Gather the lines below that include the string "croncat", copying each in full.
• • • • •
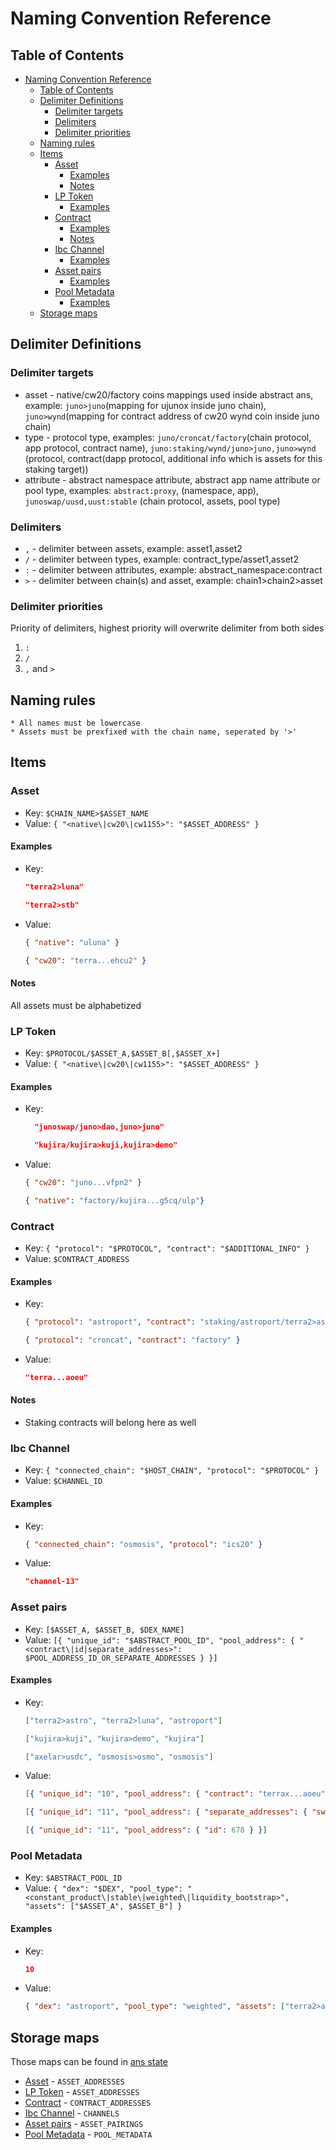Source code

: # Naming Convention Reference

## Table of Contents
- [Naming Convention Reference](#naming-convention-reference)
  - [Table of Contents](#table-of-contents)
  - [Delimiter Definitions](#delimiter-definitions)
    - [Delimiter targets](#delimiter-targets)
    - [Delimiters](#delimiters)
    - [Delimiter priorities](#delimiter-priorities)
  - [Naming rules](#naming-rules)
  - [Items](#items)
    - [Asset](#asset)
      - [Examples](#examples)
      - [Notes](#notes)
    - [LP Token](#lp-token)
      - [Examples](#examples-1)
    - [Contract](#contract)
      - [Examples](#examples-2)
      - [Notes](#notes-1)
    - [Ibc Channel](#ibc-channel)
      - [Examples](#examples-3)
    - [Asset pairs](#asset-pairs)
      - [Examples](#examples-4)
    - [Pool Metadata](#pool-metadata)
      - [Examples](#examples-5)
  - [Storage maps](#storage-maps)


## Delimiter Definitions

### Delimiter targets
  - asset - native/cw20/factory coins mappings used inside abstract ans, example: `juno>juno`(mapping for ujunox inside juno chain), `juno>wynd`(mapping for contract address of cw20 wynd coin inside juno chain)
  - type - protocol type, examples: `juno/croncat/factory`(chain protocol, app protocol, contract name), `juno:staking/wynd/juno>juno,juno>wynd` (protocol, contract(dapp protocol, additional info which is assets for this staking target))
  - attribute - abstract namespace attribute, abstract app name attribute or pool type, examples: `abstract:proxy`, (namespace, app), `junoswap/uusd,uust:stable` (chain protocol, assets, pool type)

### Delimiters
  - `,` - delimiter between assets, example: asset1,asset2
  - `/` - delimiter between types, example: contract_type/asset1,asset2
  - `:` - delimiter between attributes, example: abstract_namespace:contract
  - `>` - delimiter between chain(s) and asset, example: chain1>chain2>asset

### Delimiter priorities
Priority of delimiters, highest priority will overwrite delimiter from both sides
  1. `:`
  2. `/`
  3. `,` and  `>`

## Naming rules

    * All names must be lowercase
    * Assets must be prexfixed with the chain name, seperated by '>'

## Items

### Asset
- Key: `$CHAIN_NAME>$ASSET_NAME`
- Value: `{ "<native\|cw20\|cw1155>": "$ASSET_ADDRESS" }`
#### Examples
- Key:

    ```json
    "terra2>luna"
    ```
    ```json
    "terra2>stb"
    ```

- Value:

    ```json
    { "native": "uluna" }
    ```
    ```json
    { "cw20": "terra...ehcu2" }
    ```

#### Notes
All assets must be alphabetized

### LP Token
- Key: `$PROTOCOL/$ASSET_A,$ASSET_B[,$ASSET_X+]`
- Value: `{ "<native\|cw20\|cw1155>": "$ASSET_ADDRESS" }`

#### Examples
- Key: 

    ```json
      "junoswap/juno>dao,juno>juno"
    ```
    ```json
      "kujira/kujira>kuji,kujira>demo"
    ```

- Value:

    ```json
    { "cw20": "juno...vfpn2" }
    ```
    ```json
    { "native": "factory/kujira...g5cq/ulp"}
    ```

### Contract
- Key: `{ "protocol": "$PROTOCOL", "contract": "$ADDITIONAL_INFO" }`
- Value: `$CONTRACT_ADDRESS`

#### Examples
- Key:

    ```json
    { "protocol": "astroport", "contract": "staking/astroport/terra2>astro,terra2>luna" }
    ```    
    ```json
    { "protocol": "croncat", "contract": "factory" }
    ```

- Value: 
    
    ```json
    "terra...aoeu"
    ```

#### Notes
- Staking contracts will belong here as well

### Ibc Channel
- Key: `{ "connected_chain": "$HOST_CHAIN", "protocol": "$PROTOCOL" }`
- Value: `$CHANNEL_ID`

#### Examples
- Key:

    ```json
    { "connected_chain": "osmosis", "protocol": "ics20" }
    ```

- Value:
 
    ```json
    "channel-13"
    ```

### Asset pairs
- Key: `[$ASSET_A, $ASSET_B, $DEX_NAME]`
- Value: `[{ "unique_id": "$ABSTRACT_POOL_ID", "pool_address": { "<contract\|id|separate_addresses>": $POOL_ADDRESS_ID_OR_SEPARATE_ADDRESSES } }]`

#### Examples
- Key: 

    ```json
    ["terra2>astro", "terra2>luna", "astroport"]
    ```
    ```json
    ["kujira>kuji", "kujira>demo", "kujira"]
    ```
    ```json
    ["axelar>usdc", "osmosis>osmo", "osmosis"]
    ```

- Value:
    
    ```json
    [{ "unique_id": "10", "pool_address": { "contract": "terrax...aoeu" } }]
    ```
    ```json
    [{ "unique_id": "11", "pool_address": { "separate_addresses": { "swap": "kujira...4jjh", "liquidity": "kuji...g5cq"} } }]
    ```
    ```json
    [{ "unique_id": "11", "pool_address": { "id": 678 } }]
    ```

### Pool Metadata
- Key: `$ABSTRACT_POOL_ID`
- Value: `{ "dex": "$DEX", "pool_type": "<constant_product\|stable\|weighted\|liquidity_bootstrap>", "assets": ["$ASSET_A", $ASSET_B"] }`
 
#### Examples
- Key:

    ```json
    10
    ```

- Value:

    ```json
    { "dex": "astroport", "pool_type": "weighted", "assets": ["terra2>astro", "terra2>luna"] }
    ```

## Storage maps
Those maps can be found in [ans state](../packages/abstract-core/src/native/ans_host.rs)
  - [Asset](#asset) - `ASSET_ADDRESSES`
  - [LP Token](#lp-token) - `ASSET_ADDRESSES`
  - [Contract](#contract) - `CONTRACT_ADDRESSES`
  - [Ibc Channel](#ibc-channel) - `CHANNELS`
  - [Asset pairs](#asset-pairs) - `ASSET_PAIRINGS`
  - [Pool Metadata](#pool-metadata) - `POOL_METADATA`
• • • • •
### Exercise output
  - type - protocol type, examples: `juno/croncat/factory`(chain protocol, app protocol, contract name), `juno:staking/wynd/juno>juno,juno>wynd` (protocol, contract(dapp protocol, additional info which is assets for this staking target))
    { "protocol": "croncat", "contract": "factory" }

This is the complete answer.